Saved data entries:

+-------+

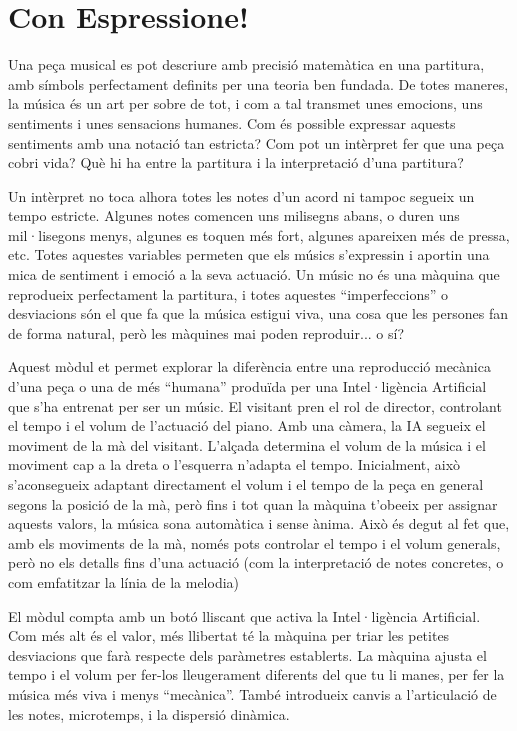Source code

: \section{Con Espressione!}
Una peça musical es pot descriure amb precisió matemàtica en una partitura, amb símbols perfectament definits per una teoria ben fundada. De totes maneres, la música és un art per sobre de tot, i com a tal transmet unes emocions, uns sentiments i unes sensacions humanes. Com és possible expressar aquests sentiments amb una notació tan estricta? Com pot un intèrpret fer que una peça cobri vida? Què hi ha entre la partitura i la interpretació d'una partitura?

Un intèrpret no toca alhora totes les notes d'un acord ni tampoc segueix un tempo estricte. Algunes notes comencen uns milisegns abans, o duren uns mil·lisegons menys, algunes es toquen més fort, algunes apareixen més de pressa, etc. Totes aquestes variables permeten que els músics s'expressin i aportin una mica de sentiment i emoció a la seva actuació. Un músic no és una màquina que reprodueix perfectament la partitura, i totes aquestes ``imperfeccions'' o desviacions són el que fa que la música estigui viva, una cosa que les persones fan de forma natural, però les màquines mai poden reproduir... o sí?

Aquest mòdul et permet explorar la diferència entre una reproducció mecànica d'una peça o una de més ``humana'' produïda per una Intel·ligència Artificial que s'ha entrenat per ser un músic. El visitant pren el rol de director, controlant el tempo i el volum de l'actuació del piano. Amb una càmera, la IA segueix el moviment de la mà del visitant. L'alçada determina el volum de la música i el moviment cap a la dreta o l'esquerra n'adapta el tempo. Inicialment, això s'aconsegueix adaptant directament el volum i el tempo de la peça en general segons la posició de la mà, però fins i tot quan la màquina t'obeeix per assignar aquests valors, la música sona automàtica i sense ànima. Això és degut al fet que, amb els moviments de la mà, només pots controlar el tempo i el volum generals, però no els detalls fins d'una actuació (com la interpretació de notes concretes, o com emfatitzar la línia de la melodia)

El mòdul compta amb un botó lliscant que activa la Intel·ligència Artificial. Com més alt és el valor, més llibertat té la màquina per triar les petites desviacions que farà respecte dels paràmetres establerts. La màquina ajusta el tempo i el volum per fer-los lleugerament diferents del que tu li manes, per fer la música més viva i menys ``mecànica''. També introdueix canvis a l'articulació de les notes, microtemps, i la dispersió dinàmica.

+-------+

The entries are to be written out in full and exactly, apart from the pictures.

Task result >>
Source code

: \section{Con Espressione!}
Una peça musical es pot descriure amb precisió matemàtica en una partitura, amb símbols perfectament definits per una teoria ben fundada. De totes maneres, la música és un art per sobre de tot, i com a tal transmet unes emocions, uns sentiments i unes sensacions humanes. Com és possible expressar aquests sentiments amb una notació tan estricta? Com pot un intèrpret fer que una peça cobri vida? Què hi ha entre la partitura i la interpretació d'una partitura?

Un intèrpret no toca alhora totes les notes d'un acord ni tampoc segueix un tempo estricte. Algunes notes comencen uns milisegns abans, o duren uns mil·lisegons menys, algunes es toquen més fort, algunes apareixen més de pressa, etc. Totes aquestes variables permeten que els músics s'expressin i aportin una mica de sentiment i emoció a la seva actuació. Un músic no és una màquina que reprodueix perfectament la partitura, i totes aquestes ``imperfeccions'' o desviacions són el que fa que la música estigui viva, una cosa que les persones fan de forma natural, però les màquines mai poden reproduir... o sí?

Aquest mòdul et permet explorar la diferència entre una reproducció mecànica d'una peça o una de més ``humana'' produïda per una Intel·ligència Artificial que s'ha entrenat per ser un músic. El visitant pren el rol de director, controlant el tempo i el volum de l'actuació del piano. Amb una càmera, la IA segueix el moviment de la mà del visitant. L'alçada determina el volum de la música i el moviment cap a la dreta o l'esquerra n'adapta el tempo. Inicialment, això s'aconsegueix adaptant directament el volum i el tempo de la peça en general segons la posició de la mà, però fins i tot quan la màquina t'obeeix per assignar aquests valors, la música sona automàtica i sense ànima. Això és degut al fet que, amb els moviments de la mà, només pots controlar el tempo i el volum generals, però no els detalls fins d'una actuació (com la interpretació de notes concretes, o com emfatitzar la línia de la melodia)

El mòdul compta amb un botó lliscant que activa la Intel·ligència Artificial. Com més alt és el valor, més llibertat té la màquina per triar les petites desviacions que farà respecte dels paràmetres establerts. La màquina ajusta el tempo i el volum per fer-los lleugerament diferents del que tu li manes, per fer la música més viva i menys ``mecànica''. També introdueix canvis a l'articulació de les notes, microtemps, i la dispersió dinàmica.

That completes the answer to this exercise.